I think everyone should ask, Ola specifically mentioned that people can use his designs, he just wants them to ask him. He went over his copyright philosophy in the new Varberg build video.

If Ola's willing to be super cool and share all of his work, then the least we can do is abide by his wishes and ask him. Just my 

Now then, ON TOPIC: I think this guitar is looking great, can't wait to see what it looks like finished  
I have a soft spot for the strandberg shapes


----------



## Omzig (Oct 3, 2012)

Hey Guys 

Sorry about the lack of updates been busy with other bits and pieces (inc going to see periphery last night)

Glad to see that ppl are taking the time to seek permission for using Ola's amazing design,as i said before he got back to me within minutes and was very cool about its use,he just asked i not use a few words to describe my build and give credit where credit is due which is cool with me 

If anyone wants the Basic Scaled layered PSD outline for this build you can find it here 

HOTFILE PSD LINK

If a mod want to add that to the firs post that would be cool.


I also have an updated version of the above file which inc's a cavity/jack/control/pup layout but those are all positioned to my personal pref so if anyone wants those just fire me a PM.
​ 
So update time:

I got around to my slotting and triming my FB now i just need to fret it and glue it in place,still waitting on my nut blank to arrive (US to UK post a takes an age) and i still need to thickness the headstock cap








Ive also just started the process of final sanding the inside of the upper body horns before i glue the neck inplace as its much easier to work with just the body also save and damage to the already finished neck.

The idigobo really does have a nice change of tone across its hard/soft grain when dampened down,worm holes/stains are a bit of a pain but hey its a part of nature what do you expect 






My TFM hardware has shipped and should arrive within the next few days 
as promised I'll post some info once it arrives and I've have a chance to check it over.

Laters
Paul


----------



## CD1221 (Oct 5, 2012)

That top is glorious. Solid work, fella.


----------



## elderico (Oct 5, 2012)

WTF!


----------



## Omzig (Oct 5, 2012)

Hey guys 

NTD (new tool day)






Spindle lock started to play up on my old router so i treated my self to this 2000w Triton,dam wish id have brought it before i started this build so much better than my old router!


Started to cut my control/jack cavity's today thay still need a little sanding clean up and a cover lip cutting,i could really do with a top guided 2" flush bit to do the edges in one pass but i cant' seem to find any for sale here in the UK! looks like more importing of tools from the USA.






Cavity cover will be cut from the remaining maple top and be magnetically held on mounting poles.

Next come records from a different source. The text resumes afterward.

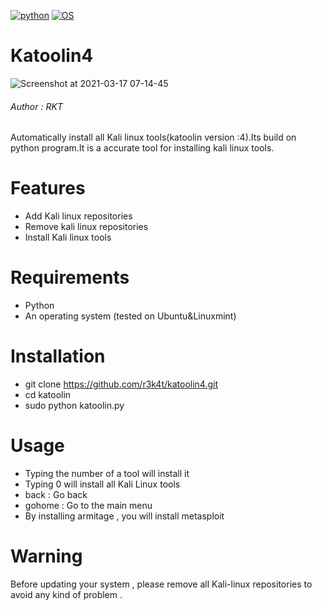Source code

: 
[![python](https://img.shields.io/badge/Program-Python-brightgreen.svg)](https://www.python.org/downloads/release/python/)
[![OS](https://img.shields.io/badge/Tested%20On-Linux-yellowgreen.svg)](https://en.wikipedia.org/wiki/Linux)
# Katoolin4

![Screenshot at 2021-03-17 07-14-45](https://user-images.githubusercontent.com/69615463/111402759-fcb8a180-86f5-11eb-9e33-e30ab832916c.png)

<h6>Author : RKT</h6>

Automatically install all Kali linux tools(katoolin version :4).Its build on python program.It is a accurate tool for installing kali linux tools.
# Features
- Add Kali linux repositories
- Remove kali linux repositories
- Install Kali linux tools

# Requirements
- Python 
- An operating system (tested on Ubuntu&Linuxmint)

# Installation
- git clone https://github.com/r3k4t/katoolin4.git
- cd katoolin
- sudo python katoolin.py

# Usage
- Typing the number of a tool will install it
- Typing 0 will install all Kali Linux tools
- back : Go back
- gohome : Go to the main menu
- By installing armitage , you will install metasploit

# Warning
Before updating your system , please remove all Kali-linux repositories to avoid any kind of problem .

Hope to do the pup cavity/leads/bridge earth route's tomorrow if i get chance also hopping my TFM hardware will arrive tomorrow as it left Milan on the 3rd and as its within the EU UK customs can keep there mucky hands off of it  

Laters
Paul


----------



## Omzig (Oct 11, 2012)

Hey Guys 

Haven't had much chance to do any major work on this build for the past week or so due to a spot of flu,feeling loads better todays so i did get chance to get around to fretting and edging my FB.






hope to start gluing up these parts very soon.

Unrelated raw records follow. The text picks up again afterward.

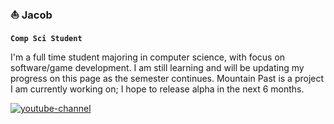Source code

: ### ⛵ Jacob


**`Comp Sci Student`**


I'm a full time student majoring in computer science, with focus on software/game development. I am still learning and will be updating my progress on this page as the semester continues. Mountain Past is a project I am currently working on; I hope to release alpha in the next 6 months.

 <p align="left">
      <a href="https://www.youtube.com/channel/UCvdc452b4CmplIZu4lXqe8w">
         <img alt="youtube-channel" title="Visit my YouTube channel" src="https://custom-icon-badges.demolab.com/badge/-Subscribe-red?style=for-the-badge&logo=video&logoColor=white"/></a> 
   </p>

I'm still waiting on my Hardware  Tracking system says it left Italy on the 3rd so no idea why the hell it hasn't arrived yet.....slack UK postage i guess,that or there trying to think of a way to get some tax or duty out of me......

Laters
Paul


----------



## Jason Spell (Oct 14, 2012)

This thread sits on a tab in my browser that stays open all the time. Once or twice a day I come and hit F5, then go back to what I was doing before.


----------



## Omzig (Oct 14, 2012)

dingaling said:


> This thread sits on a tab in my browser that stays open all the time. Once or twice a day I come and hit F5, then go back to what I was doing before.



Sorry for a lack of updates  as i said I've been a little flu'ed up so haven't had much working time on this build in the past week or so. 

I now have the deep set/thru neck glued in placeand flush cut tio the body and i'll be gluing up the Top/FB and fitting the nut and headstock cap in the next few days once i have all my bits in its should only take a week or so to complete this build (not inc the finish) 

I want to do a bit of a test spray on some of my off cuts with a gloss hardwood floor varnish a friend recommended i try (he tells me he use's it on all his model kits)but if that doesn't work out i think i'll go with a 5-6 coat of tru oil for a finish.

Still waiting on the post office to get there asses in gear and deliver my headless hardware,it left Italy on the 3rd so should have arrived in the UK no later than the 5th,if thats the case i love to know just WFT the UK postal service has been doing with my stuff for the last 9 or so days....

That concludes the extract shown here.